[Date Prev][Date Next][Thread Prev][Thread Next][Date Index][Thread Index]

[computer-go] Learning : was Chess programs versus go programs



Thanks for your posting Matt.

A small note.

In history nothing has ever beaten human learning capacity. The human way
to learn things is without any compare.

My last openingsbooker of diep, Arturo Ochoa has succesfully achieved
victories with diep in different tournaments. 

Especially the win in last international tournament was very good.

In world champs he also did a great job. However without 'human' learning,
we would have been hopelessly lost, as one program tried to repeat a game 
a program played against us in game 2. Of course that 'repeating' was
human knowledge based as the booker of Fritz, Alexander Kure, 
wanted to repeat a certain line.

Arturo had been guessing that already. No learning system would ever.
Without Arturo but with automatic learning, it would not have been possible
to respond realtime and directly change this line. 

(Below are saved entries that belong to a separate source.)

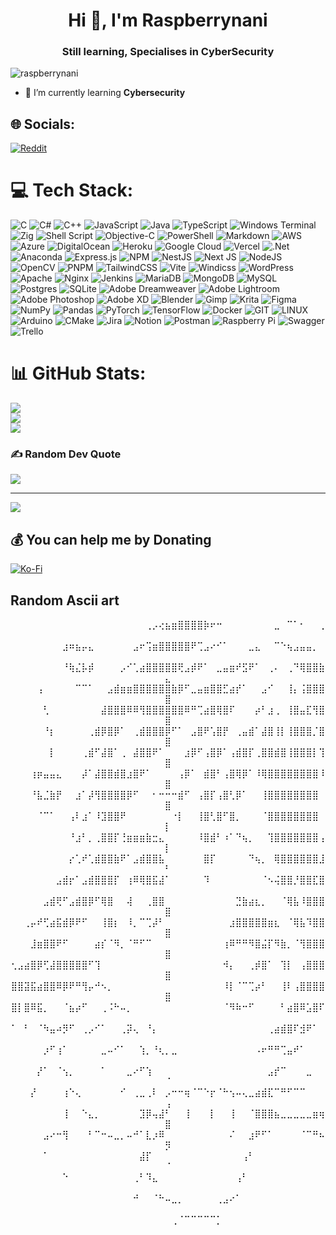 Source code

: <h1 align="center">Hi 👋, I'm Raspberrynani</h1>
<h3 align="center">Still learning, Specialises in CyberSecurity</h3>

<p align="left"> <img src="https://komarev.com/ghpvc/?username=raspberrynani&label=Profile%20views&color=0e75b6&style=plastic" alt="raspberrynani" /> </p>

- 🌱 I’m currently learning **Cybersecurity**

## 🌐 Socials:
[![Reddit](https://img.shields.io/badge/Reddit-%23FF4500.svg?logo=Reddit&logoColor=white)](https://reddit.com/user/Raspberrynani) 

# 💻 Tech Stack:
![C](https://img.shields.io/badge/c-%2300599C.svg?style=for-the-badge&logo=c&logoColor=white) ![C#](https://img.shields.io/badge/c%23-%23239120.svg?style=for-the-badge&logo=c-sharp&logoColor=white) ![C++](https://img.shields.io/badge/c++-%2300599C.svg?style=for-the-badge&logo=c%2B%2B&logoColor=white) ![JavaScript](https://img.shields.io/badge/javascript-%23323330.svg?style=for-the-badge&logo=javascript&logoColor=%23F7DF1E) ![Java](https://img.shields.io/badge/java-%23ED8B00.svg?style=for-the-badge&logo=openjdk&logoColor=white) ![TypeScript](https://img.shields.io/badge/typescript-%23007ACC.svg?style=for-the-badge&logo=typescript&logoColor=white) ![Windows Terminal](https://img.shields.io/badge/Windows%20Terminal-%234D4D4D.svg?style=for-the-badge&logo=windows-terminal&logoColor=white) ![Zig](https://img.shields.io/badge/Zig-%23F7A41D.svg?style=for-the-badge&logo=zig&logoColor=white) ![Shell Script](https://img.shields.io/badge/shell_script-%23121011.svg?style=for-the-badge&logo=gnu-bash&logoColor=white) ![Objective-C](https://img.shields.io/badge/OBJECTIVE--C-%233A95E3.svg?style=for-the-badge&logo=apple&logoColor=white) ![PowerShell](https://img.shields.io/badge/PowerShell-%235391FE.svg?style=for-the-badge&logo=powershell&logoColor=white) ![Markdown](https://img.shields.io/badge/markdown-%23000000.svg?style=for-the-badge&logo=markdown&logoColor=white) ![AWS](https://img.shields.io/badge/AWS-%23FF9900.svg?style=for-the-badge&logo=amazon-aws&logoColor=white) ![Azure](https://img.shields.io/badge/azure-%230072C6.svg?style=for-the-badge&logo=microsoftazure&logoColor=white) ![DigitalOcean](https://img.shields.io/badge/DigitalOcean-%230167ff.svg?style=for-the-badge&logo=digitalOcean&logoColor=white) ![Heroku](https://img.shields.io/badge/heroku-%23430098.svg?style=for-the-badge&logo=heroku&logoColor=white) ![Google Cloud](https://img.shields.io/badge/GoogleCloud-%234285F4.svg?style=for-the-badge&logo=google-cloud&logoColor=white) ![Vercel](https://img.shields.io/badge/vercel-%23000000.svg?style=for-the-badge&logo=vercel&logoColor=white) ![.Net](https://img.shields.io/badge/.NET-5C2D91?style=for-the-badge&logo=.net&logoColor=white) ![Anaconda](https://img.shields.io/badge/Anaconda-%2344A833.svg?style=for-the-badge&logo=anaconda&logoColor=white) ![Express.js](https://img.shields.io/badge/express.js-%23404d59.svg?style=for-the-badge&logo=express&logoColor=%2361DAFB) ![NPM](https://img.shields.io/badge/NPM-%23CB3837.svg?style=for-the-badge&logo=npm&logoColor=white) ![NestJS](https://img.shields.io/badge/nestjs-%23E0234E.svg?style=for-the-badge&logo=nestjs&logoColor=white) ![Next JS](https://img.shields.io/badge/Next-black?style=for-the-badge&logo=next.js&logoColor=white) ![NodeJS](https://img.shields.io/badge/node.js-6DA55F?style=for-the-badge&logo=node.js&logoColor=white) ![OpenCV](https://img.shields.io/badge/opencv-%23white.svg?style=for-the-badge&logo=opencv&logoColor=white) ![PNPM](https://img.shields.io/badge/pnpm-%234a4a4a.svg?style=for-the-badge&logo=pnpm&logoColor=f69220) ![TailwindCSS](https://img.shields.io/badge/tailwindcss-%2338B2AC.svg?style=for-the-badge&logo=tailwind-css&logoColor=white) ![Vite](https://img.shields.io/badge/vite-%23646CFF.svg?style=for-the-badge&logo=vite&logoColor=white) ![Windicss](https://img.shields.io/badge/windicss-48B0F1.svg?style=for-the-badge&logo=windi-css&logoColor=white) ![WordPress](https://img.shields.io/badge/WordPress-%23117AC9.svg?style=for-the-badge&logo=WordPress&logoColor=white) ![Apache](https://img.shields.io/badge/apache-%23D42029.svg?style=for-the-badge&logo=apache&logoColor=white) ![Nginx](https://img.shields.io/badge/nginx-%23009639.svg?style=for-the-badge&logo=nginx&logoColor=white) ![Jenkins](https://img.shields.io/badge/jenkins-%232C5263.svg?style=for-the-badge&logo=jenkins&logoColor=white) ![MariaDB](https://img.shields.io/badge/MariaDB-003545?style=for-the-badge&logo=mariadb&logoColor=white) ![MongoDB](https://img.shields.io/badge/MongoDB-%234ea94b.svg?style=for-the-badge&logo=mongodb&logoColor=white) ![MySQL](https://img.shields.io/badge/mysql-%2300000f.svg?style=for-the-badge&logo=mysql&logoColor=white) ![Postgres](https://img.shields.io/badge/postgres-%23316192.svg?style=for-the-badge&logo=postgresql&logoColor=white) ![SQLite](https://img.shields.io/badge/sqlite-%2307405e.svg?style=for-the-badge&logo=sqlite&logoColor=white) ![Adobe Dreamweaver](https://img.shields.io/badge/Adobe%20Dreamweaver-FF61F6.svg?style=for-the-badge&logo=Adobe%20Dreamweaver&logoColor=white) ![Adobe Lightroom](https://img.shields.io/badge/Adobe%20Lightroom-31A8FF.svg?style=for-the-badge&logo=Adobe%20Lightroom&logoColor=white) ![Adobe Photoshop](https://img.shields.io/badge/adobe%20photoshop-%2331A8FF.svg?style=for-the-badge&logo=adobe%20photoshop&logoColor=white) ![Adobe XD](https://img.shields.io/badge/Adobe%20XD-470137?style=for-the-badge&logo=Adobe%20XD&logoColor=#FF61F6) ![Blender](https://img.shields.io/badge/blender-%23F5792A.svg?style=for-the-badge&logo=blender&logoColor=white) ![Gimp](https://img.shields.io/badge/Gimp-657D8B?style=for-the-badge&logo=gimp&logoColor=FFFFFF) ![Krita](https://img.shields.io/badge/Krita-203759?style=for-the-badge&logo=krita&logoColor=EEF37B) ![Figma](https://img.shields.io/badge/figma-%23F24E1E.svg?style=for-the-badge&logo=figma&logoColor=white) ![NumPy](https://img.shields.io/badge/numpy-%23013243.svg?style=for-the-badge&logo=numpy&logoColor=white) ![Pandas](https://img.shields.io/badge/pandas-%23150458.svg?style=for-the-badge&logo=pandas&logoColor=white) ![PyTorch](https://img.shields.io/badge/PyTorch-%23EE4C2C.svg?style=for-the-badge&logo=PyTorch&logoColor=white) ![TensorFlow](https://img.shields.io/badge/TensorFlow-%23FF6F00.svg?style=for-the-badge&logo=TensorFlow&logoColor=white) ![Docker](https://img.shields.io/badge/docker-%230db7ed.svg?style=for-the-badge&logo=docker&logoColor=white) ![GIT](https://img.shields.io/badge/Git-fc6d26?style=for-the-badge&logo=git&logoColor=white) ![LINUX](https://img.shields.io/badge/Linux-FCC624?style=for-the-badge&logo=linux&logoColor=black) ![Arduino](https://img.shields.io/badge/-Arduino-00979D?style=for-the-badge&logo=Arduino&logoColor=white) ![CMake](https://img.shields.io/badge/CMake-%23008FBA.svg?style=for-the-badge&logo=cmake&logoColor=white) ![Jira](https://img.shields.io/badge/jira-%230A0FFF.svg?style=for-the-badge&logo=jira&logoColor=white) ![Notion](https://img.shields.io/badge/Notion-%23000000.svg?style=for-the-badge&logo=notion&logoColor=white) ![Postman](https://img.shields.io/badge/Postman-FF6C37?style=for-the-badge&logo=postman&logoColor=white) ![Raspberry Pi](https://img.shields.io/badge/-RaspberryPi-C51A4A?style=for-the-badge&logo=Raspberry-Pi) ![Swagger](https://img.shields.io/badge/-Swagger-%23Clojure?style=for-the-badge&logo=swagger&logoColor=white) ![Trello](https://img.shields.io/badge/Trello-%23026AA7.svg?style=for-the-badge&logo=Trello&logoColor=white)
# 📊 GitHub Stats:
![](https://github-readme-stats.vercel.app/api?username=Raspberrynani&theme=tokyonight&hide_border=true&include_all_commits=true&count_private=true)<br/>
![](https://github-readme-streak-stats.herokuapp.com/?user=Raspberrynani&theme=tokyonight&hide_border=true)<br/>
![](https://github-readme-stats.vercel.app/api/top-langs/?username=Raspberrynani&theme=tokyonight&hide_border=true&include_all_commits=true&count_private=true&layout=compact)

### ✍️ Random Dev Quote
![](https://quotes-github-readme.vercel.app/api?type=horizontal&theme=tokyonight)

---
[![](https://visitcount.itsvg.in/api?id=Raspberrynani&icon=2&color=0)](https://visitcount.itsvg.in)

  ## 💰 You can help me by Donating
  [![Ko-Fi](https://img.shields.io/badge/Ko--fi-F16061?style=for-the-badge&logo=ko-fi&logoColor=white)](https://ko-fi.com/Raspberrynani) 

  ## Random Ascii art
<p align="center">
⠀⠀⠀⠀⠀⠀⠀⠀⠀⠀⠀⠀⠀⠀⠀⠀⠀⠀⠀⠀⠀⢀⡠⢔⣦⣶⣿⣿⣿⣿⡷⠖⠒⠀⠀⠀⠀⠀⠀⠀⠀⣀⠀⠉⠁⠂⠀⠀⢀⠀
⠀⠀⠀⠀⠀⠀⠀⠀⣰⠶⣦⡤⣄⠀⠀⠀⠀⠀⠀⣠⠖⢩⣶⣿⣿⣿⣿⣿⠟⢉⣠⠔⠊⠁⠀⠀⠀⣀⣄⠀⠀⠉⠑⢦⣠⣤⣤⡀⠀⠀
⠀⠀⠀⠀⠀⠀⠀⠀⠘⢷⣌⡧⡾⠀⠀⠀⠀⡠⠊⢁⣴⣿⣿⣿⣿⣿⢟⣠⡾⠟⠁⠀⣀⣤⣶⠞⣫⠟⠁⠀⢀⠄⠀⢀⠙⢿⣿⣿⣷⣄
⠀⠀⠀⠀⢠⠀⠀⠀⠀⠀⠉⠉⠁⠀⠀⣠⣾⣶⣶⣿⣿⣿⣿⣿⣿⣷⡿⠋⣀⣤⣶⣿⣿⣋⣴⡞⠁⠀⠀⣠⠊⠀⠀⢸⡄⢨⣿⣿⣿⣿
⠀⠀⠀⠀⠀⢃⠀⠀⠀⠀⠀⠀⠀⠀⣼⣿⣿⣿⠿⠿⢻⣿⣿⣿⣿⣿⣿⠿⠛⢉⣴⣿⢿⣿⠏⠀⠀⠀⡴⠃⣰⢀⠀⢸⣿⣤⣏⢻⣿⣿
⠀⠀⠀⠀⠀⠘⡆⠀⠀⠀⠀⠀⢀⣾⡿⣿⡿⠁⠀⢀⣾⣿⣿⣿⡿⠋⠁⠀⣠⣿⠟⢡⣿⡟⠀⢀⣤⣾⠁⣼⣿⢸⡇⢸⣿⣿⣿⡈⣿⣿
⠀⠀⠀⠀⠀⠀⡇⠀⠀⠀⠀⢀⣾⠋⣼⣿⠁⢀⠀⣼⣿⣿⠟⠁⠀⠀⠀⣰⡿⠋⢠⣿⡿⠁⢠⣾⣿⡏⢀⣿⣿⣾⣿⢸⣿⣿⣿⡇⢹⣿
⠀⠀⠀⢰⡶⣤⣤⣄⠀⠀⠀⡼⠁⣼⣿⣿⣾⣿⣰⣿⠟⠁⠀⠀⠀⠀⢠⡿⠁⠀⣾⣿⠃⢠⣿⢿⡿⠁⠸⢿⣿⣿⣿⣿⣿⣿⣿⣿⠸⣿
⠀⠀⠀⠘⣧⣈⣷⡟⠀⠀⣰⠁⡼⢻⣿⣿⣿⣿⡿⠋⠀⠀⠂⠒⠒⠒⣾⠋⠀⢠⣿⡏⢠⣿⢃⡿⠁⠀⠀⢸⣿⣿⣿⣿⣿⣿⣿⣿⠀⣿
⠀⠀⠀⠀⠈⠉⠁⠀⠀⢠⠇⣰⠁⠸⣹⣿⣿⠟⠀⠀⠀⠀⠀⠀⠀⠐⡇⠀⠀⢸⣿⢃⣿⠋⣿⡀⠀⠀⠀⠈⣿⣿⣿⣿⣿⣿⣿⣿⠀⡇
⠀⠀⠀⠀⠀⠀⠀⠀⠀⠘⣰⠃⡀⢀⣿⣿⡏⢘⣶⣶⣶⣷⣒⣄⠀⠀⠀⠀⠀⠸⣿⣾⠃⠰⠁⠙⢦⡀⠀⠀⢹⣿⣿⣿⣿⣿⣿⣿⢠⡇
⠀⠀⠀⠀⠀⠀⠀⠀⠀⡔⢁⠞⢁⣾⣿⣿⣷⠟⠁⣠⣾⣿⣿⣧⠀⠀⠀⠀⠀⠀⣿⡏⠀⠀⠀⠀⠀⠙⢦⡀⠀⢿⣿⣿⣿⣿⣿⣿⣸⠃
⠀⠀⠀⠀⠀⠀⠀⣠⣾⡖⠁⣠⣾⣿⣿⣿⡏⠀⢰⠿⢿⣿⣯⣼⠁⠀⠀⠀⠀⠀⠹⠀⠀⠀⠀⠀⠀⠀⠀⠈⠢⢬⣿⣿⡘⣿⣿⣏⣿⠀
⠀⠀⠀⠀⠀⣠⣾⢟⠋⣠⣾⣿⡿⠋⢿⣿⠀⠀⢼⠀⠀⢀⣿⣿⠀⠀⠀⠀⠀⠀⠀⠀⠀⠀⠀⣙⣷⣴⣆⡀⠀⠀⠈⢿⣧⠸⣿⣿⣿⣿
⠀⠀⢀⡤⠞⢋⣴⣯⣾⡿⠟⠋⠀⠀⢸⣿⡆⠀⠸⡀⠉⢉⡼⠃⠀⠀⠀⠀⠀⠀⠀⠀⠀⠀⣰⣿⣿⣿⣿⣿⣶⣆⠀⠈⢿⣧⠹⣿⣿⣿
⠀⠀⠀⣸⣶⣿⣿⠟⠋⠀⠀⠀⠀⣴⡎⠈⠻⡀⠈⠛⠋⠉⠀⠀⠀⠀⠀⠀⠀⠀⠀⠀⠀⢰⠿⠛⠛⠻⣿⣬⡏⠻⣷⡀⠈⢻⣿⣿⣿⣿
⢂⣠⣴⣿⡿⢋⣼⣿⣿⣿⣿⣿⠋⢹⠀⠀⠀⠀⠀⠀⠀⠀⠀⠀⠀⠀⠀⠀⠀⠀⠀⠀⠀⠺⡄⠀⠀⢀⡾⣿⠁⠀⢹⡇⠀⢠⣿⣿⣿⣿
⣿⣿⣽⣯⣴⣿⣿⠿⡿⠟⠛⢻⡤⠚⠢⡀⠀⠀⠀⠀⠀⠀⠀⠀⠀⠀⠀⠀⠀⠀⠀⠀⠀⠸⡇⠈⠉⢉⡴⠃⠀⠀⢸⠇⢠⣿⣿⣿⣿⣿
⣿⡇⣿⠿⣯⡀⠀⠀⠈⣦⡴⠋⠀⠀⢀⠨⠓⠤⡀⠀⠀⠀⠀⠀⠀⠀⠀⠀⠀⠀⠀⠀⠀⠈⠻⠷⠒⠋⠀⠀⠀⠀⠃⣴⣿⠿⣡⣿⠏⠀
⠁⠀⠃⠀⠈⠳⣤⠴⡻⠋⠀⢀⡠⠊⠁⠀⠀⢀⡽⢄⠀⠘⡄⠀⠀⠀⠀⠀⠀⠀⠀⠀⠀⠀⠀⠀⠀⠀⠀⠀⢀⣴⣾⣿⠏⣺⠟⠁⠀⠀
⠀⠀⠀⠀⠀⡰⠋⢰⠁⠀⠀⠀⠀⠀⣀⠤⠊⠁⠀⠀⢱⡀⠘⢆⡀⣀⠀⠀⠀⠀⠀⠀⠀⠀⠀⠀⠀⠀⠠⠖⠛⠛⢉⣤⠞⠁⠀⠀⠀⠀
⠀⠀⠀⠀⡜⠁⠀⠈⢢⡀⠀⠀⠀⠀⠁⠀⠀⠀⣀⠔⠋⢱⠀⠀⠀⠀⠀⠀⠀⠀⠀⠀⠀⠀⠀⠀⠀⠀⠀⠀⣠⡞⠉⠀⠀⠀⣀⠀⠀⠈
⠀⠀⠀⡜⠀⠀⠀⠀⢰⠑⢄⠀⠀⠀⠀⠀⠀⠊⠀⢀⣀⢀⠇⠀⡠⠒⠒⢶⠈⠉⠑⡖⠈⠓⢢⠤⢄⣀⣴⣾⣏⠉⠛⠋⠉⠉⠀⠀⠀⢠
⠀⠀⠀⠀⠀⠀⠀⠀⢸⠀⠀⠑⣄⡀⠀⠀⠀⠀⠀⠀⣹⡿⢤⣼⠃⠀⠀⢸⠀⠀⠀⡇⠀⠀⢸⠀⠀⠈⣿⣿⣿⣦⣀⣀⣀⣀⣀⣶⢶⣿
⠀⠀⠀⠀⠀⣠⠔⠒⢻⠀⠀⠀⠃⠉⠒⠤⣀⡀⠤⠚⠁⣇⡰⠿⠀⠀⠀⠀⠀⠀⠀⠀⠀⠀⠌⠀⠀⣰⠟⠋⠁⠀⠀⠀⠀⠈⠉⠛⠦⡻
⠀⠀⠀⠀⠀⠁⠀⠀⠀⠀⠀⠀⠀⠀⠀⠀⠀⠀⠀⠀⣼⡏⠀⠀⠀⠀⠀⠀⠀⠀⠀⠀⠀⠀⠀⠀⢠⠃⠀⠀⠀⠀⠀⠀⠀⠀⠀⠀⠀⠈
⠀⠀⠀⠀⠀⠀⠀⠀⠑⠀⠀⠀⠀⠀⠀⠀⠀⠀⠀⢀⠃⠹⣄⠀⠀⠀⠀⠀⠀⠀⠀⠀⠀⠀⠀⢠⠃⠀⠀⠀⠀⠀⠀⠀⠀⠀⠀⠀⠀⠀
⠀⠀⠀⠀⠀⠀⠀⠀⠀⠀⠀⠀⠀⠀⠀⠀⠀⠀⠀⠚⠀⠀⠈⠓⠤⣀⡀⠀⠀⠀⠀⠀⢀⣠⠔⠁⠀⠀⠀⠀⠀⠀⠀⠀⠀⠀⠀⠀⠀⠀
⠀⠀⠀⠀⠀⠀⠀⠀⠀⠀⠀⠀⠀⠀⠀⠀⠀⠀⠀⠀⠀⠀⠀⠀⠀⢀⠈⠉⠉⠉⠉⠉⡁⠀⠀⠀⠀⠀⠀⠀⠀⠀⠀⠀⠀⠀⠀⠀⠀⠀
</p>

Just randomly changing a line in book is not possible. You can only play
well prepared lines.

New openingsbooker is Erdogan Guenez (for some reason the Sheikh of Hydra
team fired him, no idea why, he'll regret it within 2 years real bigtime i
bet, as that's probably the time i need to adjust diep to his book).

My new openingsbooker i asked why he didn't want to turn on learning during
testing. Answer: "human learning is better". Or in other words each few
games he already changes book.

Now this is perhaps not illustrating the mainpoint i want to make to you,
but it sure is indicative.

If you optimize all those thousands of patterns by hand, nothing beats
human learning there. From a single game i'm sure all the fantastic go
players here who also program a go program, are capable of exactly knowing
where the bug is and in which pattern, which an automatic system never
figures out in its entire life.

Apart from that. Such a human fix is a matter of a few minutes, the
automatic learning system needs to play a zillion games and needs
unavailable amounts of system time of solar driven kernfusion
supercomputers in order to determine where the bug was.

In short it has no good way to figure out which of the say 5000 patterns
had the bug.

I am sure sluggo has a potential to increase 5-6 stones in strength.

However, smartgo which currently is using a 1 ply global searchdepth,
has a potential of raising its level when moving to a 10 ply global search
in combination with a few bugfixes in eval (which will happen for sure),
to professional dan grades.

That it's with only a 1 ply search already playing positional so strong
means trivially that a 10 ply search will completely kill many professional
players.

Please remember, a 1 ply search in chess is rated LOWER than a 1 ply search
in go. According to what i read here smartgo is 3-4 kyu when players do not
know how to beat computers. 

A chessprogram searching 6 ply is rated on the internet on average at 1800,
which compares to roughly 3d dan grade, a 1 ply search when carried out by
for example a program like crafty is roughly rated 1200.

Though some argue 1965 is more comparable in level go versus chess,
In 1979 was one of the last years that there were chessprograms which just
selected a few moves from the root position and did that selectively
further on. I refer to Paradise here. A LISP program that tried to solve
tactics by selectively guessing a few moves in root and each ply guess a
few and prune the rest.

By then it was very clear that brute force search would kick butt.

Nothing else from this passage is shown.